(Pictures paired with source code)
────
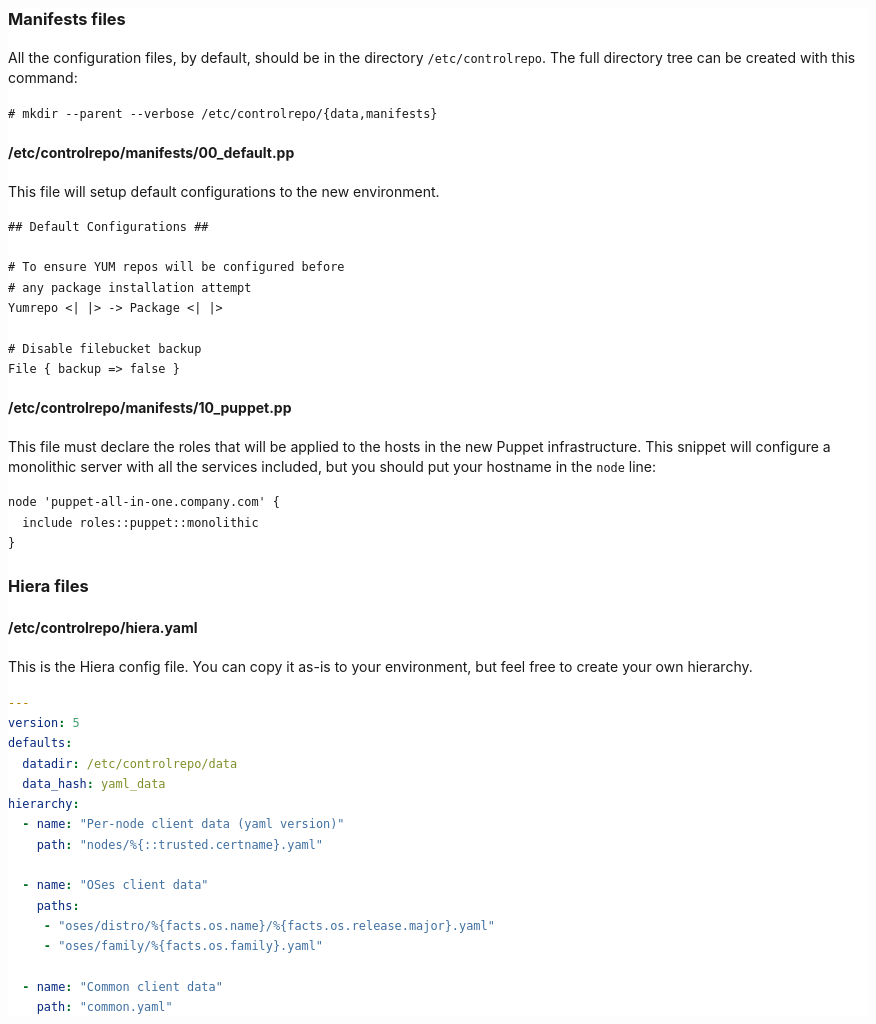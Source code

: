 ### Manifests files

All the configuration files, by default, should be in the directory `/etc/controlrepo`. The full directory tree can be created with this command:

    # mkdir --parent --verbose /etc/controlrepo/{data,manifests}

#### /etc/controlrepo/manifests/00_default.pp

This file will setup default configurations to the new environment.

``` puppet
## Default Configurations ##

# To ensure YUM repos will be configured before
# any package installation attempt
Yumrepo <| |> -> Package <| |>

# Disable filebucket backup
File { backup => false }
```

#### /etc/controlrepo/manifests/10_puppet.pp

This file must declare the roles that will be applied to the hosts in the new Puppet infrastructure. This snippet will configure a monolithic server with all the services included, but you should put your hostname in the `node` line:

``` puppet
node 'puppet-all-in-one.company.com' {
  include roles::puppet::monolithic
}
```

### Hiera files

#### /etc/controlrepo/hiera.yaml

This is the Hiera config file. You can copy it as-is to your environment, but feel free to create your own hierarchy.

``` yaml
---
version: 5
defaults:
  datadir: /etc/controlrepo/data
  data_hash: yaml_data
hierarchy:
  - name: "Per-node client data (yaml version)"
    path: "nodes/%{::trusted.certname}.yaml"

  - name: "OSes client data"
    paths:
     - "oses/distro/%{facts.os.name}/%{facts.os.release.major}.yaml"
     - "oses/family/%{facts.os.family}.yaml"

  - name: "Common client data"
    path: "common.yaml"
```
────
__What you have to do__. All that is wanted is the line with "#### /etc/controlrepo/hiera.yaml" and every later line in the entries, reproduced exactly.

__Answer to the problem__.
#### /etc/controlrepo/hiera.yaml

This is the Hiera config file. You can copy it as-is to your environment, but feel free to create your own hierarchy.

``` yaml
---
version: 5
defaults:
  datadir: /etc/controlrepo/data
  data_hash: yaml_data
hierarchy:
  - name: "Per-node client data (yaml version)"
    path: "nodes/%{::trusted.certname}.yaml"

  - name: "OSes client data"
    paths:
     - "oses/distro/%{facts.os.name}/%{facts.os.release.major}.yaml"
     - "oses/family/%{facts.os.family}.yaml"

  - name: "Common client data"
    path: "common.yaml"
```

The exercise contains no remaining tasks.